E su questi presupposti la Corte ha pronunciato il seguente principio di diritto: < la cessione di cubatura, con la quale il proprietario di un fondo distacca in tutto o in parte la facoltà inerente al suo diritto dominicale di costruire nei limiti della cubatura assentita dal piano regolatore e, formandone un diritto a sé stante, lo trasferisce a titolo oneroso al proprietario di altro fondo urbanisticamente omogeneo, è atto: - immediatamente traslativo di un diritto edificatorio di natura non reale a contenuto patrimoniale; - non richiedente la forma scritta ad substantiam ex art. 1350 c.c.; - trascrivibile ai sensi dell’art. 2643, primo comma, n. 2-bis c.c.,; assoggettabile ad imposta proporzionale di registro come atto diverso avente ad oggetto prestazione a contenuto patrimoniale (art. 9 Tariffa Parte Prima allegata al d.P.R. n. 131 del 1986) nonché, in caso di trascrizione e voltura, a imposta ipotecaria e catastale in misura fissa (artt. 4 Tariffa allegata al d.lgs. n. 347 del 1990 e art. 10, comma 2, del medesimo d.lgs >.

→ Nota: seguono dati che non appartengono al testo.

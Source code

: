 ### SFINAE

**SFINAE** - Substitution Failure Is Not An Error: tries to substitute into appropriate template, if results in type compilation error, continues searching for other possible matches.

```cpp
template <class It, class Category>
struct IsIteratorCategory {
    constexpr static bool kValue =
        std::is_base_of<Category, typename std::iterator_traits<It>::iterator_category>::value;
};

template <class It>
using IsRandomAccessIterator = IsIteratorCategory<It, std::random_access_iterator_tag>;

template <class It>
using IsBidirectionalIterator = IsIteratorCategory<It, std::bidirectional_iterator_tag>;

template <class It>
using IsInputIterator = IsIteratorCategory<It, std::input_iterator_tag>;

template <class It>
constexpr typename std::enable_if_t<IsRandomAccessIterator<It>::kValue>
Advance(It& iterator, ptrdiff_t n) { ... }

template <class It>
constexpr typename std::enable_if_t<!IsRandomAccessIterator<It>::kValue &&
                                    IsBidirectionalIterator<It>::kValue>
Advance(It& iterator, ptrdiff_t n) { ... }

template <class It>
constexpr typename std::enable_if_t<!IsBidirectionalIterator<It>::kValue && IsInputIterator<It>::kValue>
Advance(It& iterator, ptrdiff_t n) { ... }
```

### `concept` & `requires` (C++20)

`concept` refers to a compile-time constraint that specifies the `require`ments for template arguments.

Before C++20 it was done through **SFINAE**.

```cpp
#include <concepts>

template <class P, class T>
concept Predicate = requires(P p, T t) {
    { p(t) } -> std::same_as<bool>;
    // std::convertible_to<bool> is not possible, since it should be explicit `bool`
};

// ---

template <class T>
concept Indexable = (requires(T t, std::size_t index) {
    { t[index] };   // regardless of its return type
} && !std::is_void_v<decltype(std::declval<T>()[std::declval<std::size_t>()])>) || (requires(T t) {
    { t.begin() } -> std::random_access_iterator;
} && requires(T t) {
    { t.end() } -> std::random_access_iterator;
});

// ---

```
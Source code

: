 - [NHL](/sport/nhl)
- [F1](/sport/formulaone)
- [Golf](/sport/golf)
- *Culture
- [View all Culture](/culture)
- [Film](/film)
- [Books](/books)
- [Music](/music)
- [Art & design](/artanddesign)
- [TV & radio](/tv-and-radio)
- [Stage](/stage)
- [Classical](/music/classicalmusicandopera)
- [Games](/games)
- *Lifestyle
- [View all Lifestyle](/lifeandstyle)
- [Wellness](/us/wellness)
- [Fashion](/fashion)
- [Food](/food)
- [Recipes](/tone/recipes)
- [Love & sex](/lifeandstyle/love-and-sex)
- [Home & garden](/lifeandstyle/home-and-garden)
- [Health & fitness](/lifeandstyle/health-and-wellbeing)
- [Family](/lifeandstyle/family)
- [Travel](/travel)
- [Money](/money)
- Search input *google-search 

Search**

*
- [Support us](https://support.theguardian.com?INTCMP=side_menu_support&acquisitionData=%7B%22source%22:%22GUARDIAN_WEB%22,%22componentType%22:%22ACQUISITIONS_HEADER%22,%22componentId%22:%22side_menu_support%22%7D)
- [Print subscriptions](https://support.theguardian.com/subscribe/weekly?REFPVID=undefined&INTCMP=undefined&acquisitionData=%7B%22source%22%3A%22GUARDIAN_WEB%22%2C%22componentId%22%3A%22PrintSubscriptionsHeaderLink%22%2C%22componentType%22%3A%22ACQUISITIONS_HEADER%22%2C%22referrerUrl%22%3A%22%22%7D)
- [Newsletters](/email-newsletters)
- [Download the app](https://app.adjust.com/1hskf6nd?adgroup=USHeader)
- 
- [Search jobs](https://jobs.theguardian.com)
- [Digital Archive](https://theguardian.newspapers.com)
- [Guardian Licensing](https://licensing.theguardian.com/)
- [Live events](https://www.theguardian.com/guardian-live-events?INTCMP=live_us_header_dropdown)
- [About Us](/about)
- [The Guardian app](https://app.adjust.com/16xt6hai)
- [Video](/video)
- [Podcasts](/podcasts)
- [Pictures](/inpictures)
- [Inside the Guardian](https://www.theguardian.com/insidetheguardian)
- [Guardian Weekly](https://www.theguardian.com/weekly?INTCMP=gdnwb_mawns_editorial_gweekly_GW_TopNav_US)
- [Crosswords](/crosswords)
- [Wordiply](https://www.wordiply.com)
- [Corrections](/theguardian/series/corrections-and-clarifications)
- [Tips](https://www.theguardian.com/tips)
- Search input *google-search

In conclusione, si deve notare che se la disposizione sulla sola trascrizione di cui al n. 2-bis dell’art. 2643 (introdotta nel 2011 con il d.l. n. 70 c.d. decreto sviluppo), ha rappresentato il primo intervento di tipizzazione dei diritti edificatori, sia pure solo quoad effectum e col limite dell’assenza di una definizione contenutistica, le due pronunce qui esaminate costituiscono non solo un fondamentale punto di approdo per la costruzione dottrinale dell’istituto ma soprattutto un pungolo per un intervento normativo quadro che codifichi le fattispecie costitutive degli stessi. In proposito, si rammenta che spetta allo Stato la potestà legislativa esclusiva e unitaria in materia di ordinamento civile e di diritto di proprietà (i modi di acquisto, di estinzione e di accertamento, le regole sull’adempimento delle obbligazioni e sulla responsabilità per inadempimento, la disciplina della responsabilità extracontrattuale, i limiti dei diritti di proprietà connessi ai rapporti di vicinato, …), mentre la materia “governo del territorio” e la correlata limitazione conformativa del diritto di proprietà, volta ad assicurarne la funzione sociale, rientra nella legislazione “concorrente” regionale e la disciplina statale su tali contenuti (a cui è riservata la “determinazione dei principi fondamentali” art. 117, terzo comma, della Costituzione) è, attualmente, del tutto carente.